◆ **Exercise material**:
____________________

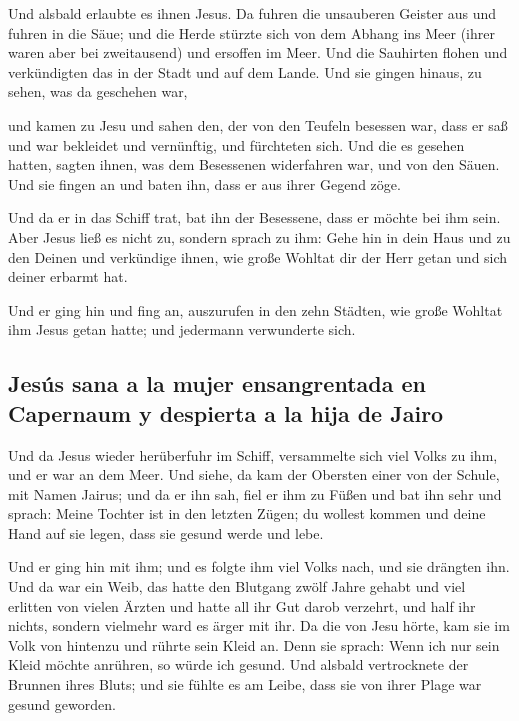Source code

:  Und alsbald erlaubte es ihnen Jesus. Da fuhren die
unsauberen Geister aus und fuhren in die Säue; und die Herde stürzte
sich von dem Abhang ins Meer (ihrer waren aber bei zweitausend) und
ersoffen im Meer.  Und die Sauhirten flohen und
verkündigten das in der Stadt und auf dem Lande. Und sie gingen hinaus,
zu sehen, was da geschehen war,

 und kamen zu Jesu und sahen den, der von den Teufeln
besessen war, dass er saß und war bekleidet und vernünftig, und
fürchteten sich.  Und die es gesehen hatten, sagten
ihnen, was dem Besessenen widerfahren war, und von den Säuen.
 Und sie fingen an und baten ihn, dass er aus ihrer
Gegend zöge.

 Und da er in das Schiff trat, bat ihn der Besessene,
dass er möchte bei ihm sein.  Aber Jesus ließ es nicht
zu, sondern sprach zu ihm: Gehe hin in dein Haus und zu den Deinen und
verkündige ihnen, wie große Wohltat dir der Herr getan und sich deiner
erbarmt hat.

 Und er ging hin und fing an, auszurufen in den zehn
Städten, wie große Wohltat ihm Jesus getan hatte; und jedermann
verwunderte sich.

\hypertarget{jesuxfas-sana-a-la-mujer-ensangrentada-en-capernaum-y-despierta-a-la-hija-de-jairo}{%
\subsection{Jesús sana a la mujer ensangrentada en Capernaum y despierta
a la hija de
Jairo}\label{jesuxfas-sana-a-la-mujer-ensangrentada-en-capernaum-y-despierta-a-la-hija-de-jairo}}

 Und da Jesus wieder herüberfuhr im Schiff, versammelte
sich viel Volks zu ihm, und er war an dem Meer.  Und
siehe, da kam der Obersten einer von der Schule, mit Namen Jairus; und
da er ihn sah, fiel er ihm zu Füßen  und bat ihn sehr und
sprach: Meine Tochter ist in den letzten Zügen; du wollest kommen und
deine Hand auf sie legen, dass sie gesund werde und lebe.

 Und er ging hin mit ihm; und es folgte ihm viel Volks
nach, und sie drängten ihn.  Und da war ein Weib, das
hatte den Blutgang zwölf Jahre gehabt  und viel erlitten
von vielen Ärzten und hatte all ihr Gut darob verzehrt, und half ihr
nichts, sondern vielmehr ward es ärger mit ihr.  Da die
von Jesu hörte, kam sie im Volk von hintenzu und rührte sein Kleid an.
 Denn sie sprach: Wenn ich nur sein Kleid möchte
anrühren, so würde ich gesund.  Und alsbald vertrocknete
der Brunnen ihres Bluts; und sie fühlte es am Leibe, dass sie von ihrer
Plage war gesund geworden.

____________________

◆ **What to do**: Each entry must be set down word for word; no image may be carried over.

◆ **Expected answer**:
Source code

:  Und alsbald erlaubte es ihnen Jesus. Da fuhren die
unsauberen Geister aus und fuhren in die Säue; und die Herde stürzte
sich von dem Abhang ins Meer (ihrer waren aber bei zweitausend) und
ersoffen im Meer.  Und die Sauhirten flohen und
verkündigten das in der Stadt und auf dem Lande. Und sie gingen hinaus,
zu sehen, was da geschehen war,

 und kamen zu Jesu und sahen den, der von den Teufeln
besessen war, dass er saß und war bekleidet und vernünftig, und
fürchteten sich.  Und die es gesehen hatten, sagten
ihnen, was dem Besessenen widerfahren war, und von den Säuen.
 Und sie fingen an und baten ihn, dass er aus ihrer
Gegend zöge.

 Und da er in das Schiff trat, bat ihn der Besessene,
dass er möchte bei ihm sein.  Aber Jesus ließ es nicht
zu, sondern sprach zu ihm: Gehe hin in dein Haus und zu den Deinen und
verkündige ihnen, wie große Wohltat dir der Herr getan und sich deiner
erbarmt hat.

 Und er ging hin und fing an, auszurufen in den zehn
Städten, wie große Wohltat ihm Jesus getan hatte; und jedermann
verwunderte sich.

\hypertarget{jesuxfas-sana-a-la-mujer-ensangrentada-en-capernaum-y-despierta-a-la-hija-de-jairo}{%
\subsection{Jesús sana a la mujer ensangrentada en Capernaum y despierta
a la hija de
Jairo}\label{jesuxfas-sana-a-la-mujer-ensangrentada-en-capernaum-y-despierta-a-la-hija-de-jairo}}

 Und da Jesus wieder herüberfuhr im Schiff, versammelte
sich viel Volks zu ihm, und er war an dem Meer.  Und
siehe, da kam der Obersten einer von der Schule, mit Namen Jairus; und
da er ihn sah, fiel er ihm zu Füßen  und bat ihn sehr und
sprach: Meine Tochter ist in den letzten Zügen; du wollest kommen und
deine Hand auf sie legen, dass sie gesund werde und lebe.

 Und er ging hin mit ihm; und es folgte ihm viel Volks
nach, und sie drängten ihn.  Und da war ein Weib, das
hatte den Blutgang zwölf Jahre gehabt  und viel erlitten
von vielen Ärzten und hatte all ihr Gut darob verzehrt, und half ihr
nichts, sondern vielmehr ward es ärger mit ihr.  Da die
von Jesu hörte, kam sie im Volk von hintenzu und rührte sein Kleid an.
 Denn sie sprach: Wenn ich nur sein Kleid möchte
anrühren, so würde ich gesund.  Und alsbald vertrocknete
der Brunnen ihres Bluts; und sie fühlte es am Leibe, dass sie von ihrer
Plage war gesund geworden.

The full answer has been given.